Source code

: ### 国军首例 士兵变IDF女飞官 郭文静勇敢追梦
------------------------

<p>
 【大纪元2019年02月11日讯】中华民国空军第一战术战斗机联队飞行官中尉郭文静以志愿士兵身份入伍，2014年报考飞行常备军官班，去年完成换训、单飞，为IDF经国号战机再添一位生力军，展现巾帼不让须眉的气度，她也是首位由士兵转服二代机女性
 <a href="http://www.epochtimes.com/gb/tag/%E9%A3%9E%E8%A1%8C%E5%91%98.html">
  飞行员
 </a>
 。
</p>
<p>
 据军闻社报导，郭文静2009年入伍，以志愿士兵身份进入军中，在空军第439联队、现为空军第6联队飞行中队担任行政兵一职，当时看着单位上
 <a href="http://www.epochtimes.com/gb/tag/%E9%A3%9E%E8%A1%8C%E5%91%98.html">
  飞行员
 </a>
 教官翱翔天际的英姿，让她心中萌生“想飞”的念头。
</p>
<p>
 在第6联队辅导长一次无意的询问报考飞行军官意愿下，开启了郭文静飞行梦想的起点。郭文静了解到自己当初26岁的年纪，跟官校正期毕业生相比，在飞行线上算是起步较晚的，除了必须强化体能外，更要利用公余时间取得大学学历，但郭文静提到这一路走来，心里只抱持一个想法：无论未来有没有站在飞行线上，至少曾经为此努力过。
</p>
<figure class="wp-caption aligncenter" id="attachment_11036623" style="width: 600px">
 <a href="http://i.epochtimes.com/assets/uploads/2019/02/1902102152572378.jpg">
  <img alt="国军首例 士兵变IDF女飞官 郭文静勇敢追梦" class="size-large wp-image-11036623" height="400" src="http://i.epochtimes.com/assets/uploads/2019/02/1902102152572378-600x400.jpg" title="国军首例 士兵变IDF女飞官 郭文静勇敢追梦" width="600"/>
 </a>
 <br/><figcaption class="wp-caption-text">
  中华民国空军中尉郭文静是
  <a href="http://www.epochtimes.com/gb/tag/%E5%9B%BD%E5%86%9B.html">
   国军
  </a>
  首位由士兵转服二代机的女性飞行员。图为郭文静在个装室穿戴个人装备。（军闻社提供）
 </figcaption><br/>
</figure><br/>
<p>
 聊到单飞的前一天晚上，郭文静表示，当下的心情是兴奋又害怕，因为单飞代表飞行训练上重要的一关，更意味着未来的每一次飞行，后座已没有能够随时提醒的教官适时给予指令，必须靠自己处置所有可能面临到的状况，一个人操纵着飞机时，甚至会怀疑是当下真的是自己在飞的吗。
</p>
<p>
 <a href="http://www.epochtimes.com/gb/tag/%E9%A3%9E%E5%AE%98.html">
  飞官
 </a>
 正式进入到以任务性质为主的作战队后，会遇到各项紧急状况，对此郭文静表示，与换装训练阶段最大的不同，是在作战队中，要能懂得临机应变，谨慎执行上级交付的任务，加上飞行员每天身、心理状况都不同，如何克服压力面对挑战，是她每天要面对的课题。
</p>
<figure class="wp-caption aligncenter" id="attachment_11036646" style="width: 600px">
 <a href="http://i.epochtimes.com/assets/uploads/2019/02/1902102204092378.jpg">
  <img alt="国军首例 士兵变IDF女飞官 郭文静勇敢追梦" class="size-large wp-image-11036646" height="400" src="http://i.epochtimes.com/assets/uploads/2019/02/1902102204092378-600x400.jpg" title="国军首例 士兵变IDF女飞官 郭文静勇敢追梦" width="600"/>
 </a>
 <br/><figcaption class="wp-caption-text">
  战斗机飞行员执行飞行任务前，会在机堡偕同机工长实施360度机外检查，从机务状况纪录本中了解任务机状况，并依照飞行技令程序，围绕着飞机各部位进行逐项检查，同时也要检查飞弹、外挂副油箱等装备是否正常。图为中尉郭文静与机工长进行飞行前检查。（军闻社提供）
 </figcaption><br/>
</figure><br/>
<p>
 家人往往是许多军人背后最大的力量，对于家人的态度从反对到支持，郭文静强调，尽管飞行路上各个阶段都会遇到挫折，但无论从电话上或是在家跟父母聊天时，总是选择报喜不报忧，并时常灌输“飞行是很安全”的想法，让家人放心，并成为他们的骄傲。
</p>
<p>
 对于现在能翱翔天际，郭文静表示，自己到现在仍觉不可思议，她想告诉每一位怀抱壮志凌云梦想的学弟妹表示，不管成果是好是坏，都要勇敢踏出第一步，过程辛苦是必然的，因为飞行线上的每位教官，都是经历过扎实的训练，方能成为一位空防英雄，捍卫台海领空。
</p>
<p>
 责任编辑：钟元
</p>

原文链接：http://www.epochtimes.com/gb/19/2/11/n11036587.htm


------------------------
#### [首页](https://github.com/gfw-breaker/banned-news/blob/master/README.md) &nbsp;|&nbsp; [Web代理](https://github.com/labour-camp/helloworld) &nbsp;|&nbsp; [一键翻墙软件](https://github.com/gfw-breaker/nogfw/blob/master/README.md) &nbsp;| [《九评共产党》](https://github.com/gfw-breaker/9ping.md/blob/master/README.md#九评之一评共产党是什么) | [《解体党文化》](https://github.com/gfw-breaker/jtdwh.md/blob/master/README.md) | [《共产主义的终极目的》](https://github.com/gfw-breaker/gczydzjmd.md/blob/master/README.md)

• **Exercise prompt**:
Exactly as given, set down all of the lines above.

• **Task result**:
Source code

: ### 国军首例 士兵变IDF女飞官 郭文静勇敢追梦
------------------------

<p>
 【大纪元2019年02月11日讯】中华民国空军第一战术战斗机联队飞行官中尉郭文静以志愿士兵身份入伍，2014年报考飞行常备军官班，去年完成换训、单飞，为IDF经国号战机再添一位生力军，展现巾帼不让须眉的气度，她也是首位由士兵转服二代机女性
 <a href="http://www.epochtimes.com/gb/tag/%E9%A3%9E%E8%A1%8C%E5%91%98.html">
  飞行员
 </a>
 。
</p>
<p>
 据军闻社报导，郭文静2009年入伍，以志愿士兵身份进入军中，在空军第439联队、现为空军第6联队飞行中队担任行政兵一职，当时看着单位上
 <a href="http://www.epochtimes.com/gb/tag/%E9%A3%9E%E8%A1%8C%E5%91%98.html">
  飞行员
 </a>
 教官翱翔天际的英姿，让她心中萌生“想飞”的念头。
</p>
<p>
 在第6联队辅导长一次无意的询问报考飞行军官意愿下，开启了郭文静飞行梦想的起点。郭文静了解到自己当初26岁的年纪，跟官校正期毕业生相比，在飞行线上算是起步较晚的，除了必须强化体能外，更要利用公余时间取得大学学历，但郭文静提到这一路走来，心里只抱持一个想法：无论未来有没有站在飞行线上，至少曾经为此努力过。
</p>
<figure class="wp-caption aligncenter" id="attachment_11036623" style="width: 600px">
 <a href="http://i.epochtimes.com/assets/uploads/2019/02/1902102152572378.jpg">
  <img alt="国军首例 士兵变IDF女飞官 郭文静勇敢追梦" class="size-large wp-image-11036623" height="400" src="http://i.epochtimes.com/assets/uploads/2019/02/1902102152572378-600x400.jpg" title="国军首例 士兵变IDF女飞官 郭文静勇敢追梦" width="600"/>
 </a>
 <br/><figcaption class="wp-caption-text">
  中华民国空军中尉郭文静是
  <a href="http://www.epochtimes.com/gb/tag/%E5%9B%BD%E5%86%9B.html">
   国军
  </a>
  首位由士兵转服二代机的女性飞行员。图为郭文静在个装室穿戴个人装备。（军闻社提供）
 </figcaption><br/>
</figure><br/>
<p>
 聊到单飞的前一天晚上，郭文静表示，当下的心情是兴奋又害怕，因为单飞代表飞行训练上重要的一关，更意味着未来的每一次飞行，后座已没有能够随时提醒的教官适时给予指令，必须靠自己处置所有可能面临到的状况，一个人操纵着飞机时，甚至会怀疑是当下真的是自己在飞的吗。
</p>
<p>
 <a href="http://www.epochtimes.com/gb/tag/%E9%A3%9E%E5%AE%98.html">
  飞官
 </a>
 正式进入到以任务性质为主的作战队后，会遇到各项紧急状况，对此郭文静表示，与换装训练阶段最大的不同，是在作战队中，要能懂得临机应变，谨慎执行上级交付的任务，加上飞行员每天身、心理状况都不同，如何克服压力面对挑战，是她每天要面对的课题。
</p>
<figure class="wp-caption aligncenter" id="attachment_11036646" style="width: 600px">
 <a href="http://i.epochtimes.com/assets/uploads/2019/02/1902102204092378.jpg">
  <img alt="国军首例 士兵变IDF女飞官 郭文静勇敢追梦" class="size-large wp-image-11036646" height="400" src="http://i.epochtimes.com/assets/uploads/2019/02/1902102204092378-600x400.jpg" title="国军首例 士兵变IDF女飞官 郭文静勇敢追梦" width="600"/>
 </a>
 <br/><figcaption class="wp-caption-text">
  战斗机飞行员执行飞行任务前，会在机堡偕同机工长实施360度机外检查，从机务状况纪录本中了解任务机状况，并依照飞行技令程序，围绕着飞机各部位进行逐项检查，同时也要检查飞弹、外挂副油箱等装备是否正常。图为中尉郭文静与机工长进行飞行前检查。（军闻社提供）
 </figcaption><br/>
</figure><br/>
<p>
 家人往往是许多军人背后最大的力量，对于家人的态度从反对到支持，郭文静强调，尽管飞行路上各个阶段都会遇到挫折，但无论从电话上或是在家跟父母聊天时，总是选择报喜不报忧，并时常灌输“飞行是很安全”的想法，让家人放心，并成为他们的骄傲。
</p>
<p>
 对于现在能翱翔天际，郭文静表示，自己到现在仍觉不可思议，她想告诉每一位怀抱壮志凌云梦想的学弟妹表示，不管成果是好是坏，都要勇敢踏出第一步，过程辛苦是必然的，因为飞行线上的每位教官，都是经历过扎实的训练，方能成为一位空防英雄，捍卫台海领空。
</p>
<p>
 责任编辑：钟元
</p>

原文链接：http://www.epochtimes.com/gb/19/2/11/n11036587.htm


------------------------
#### [首页](https://github.com/gfw-breaker/banned-news/blob/master/README.md) &nbsp;|&nbsp; [Web代理](https://github.com/labour-camp/helloworld) &nbsp;|&nbsp; [一键翻墙软件](https://github.com/gfw-breaker/nogfw/blob/master/README.md) &nbsp;| [《九评共产党》](https://github.com/gfw-breaker/9ping.md/blob/master/README.md#九评之一评共产党是什么) | [《解体党文化》](https://github.com/gfw-breaker/jtdwh.md/blob/master/README.md) | [《共产主义的终极目的》](https://github.com/gfw-breaker/gczydzjmd.md/blob/master/README.md)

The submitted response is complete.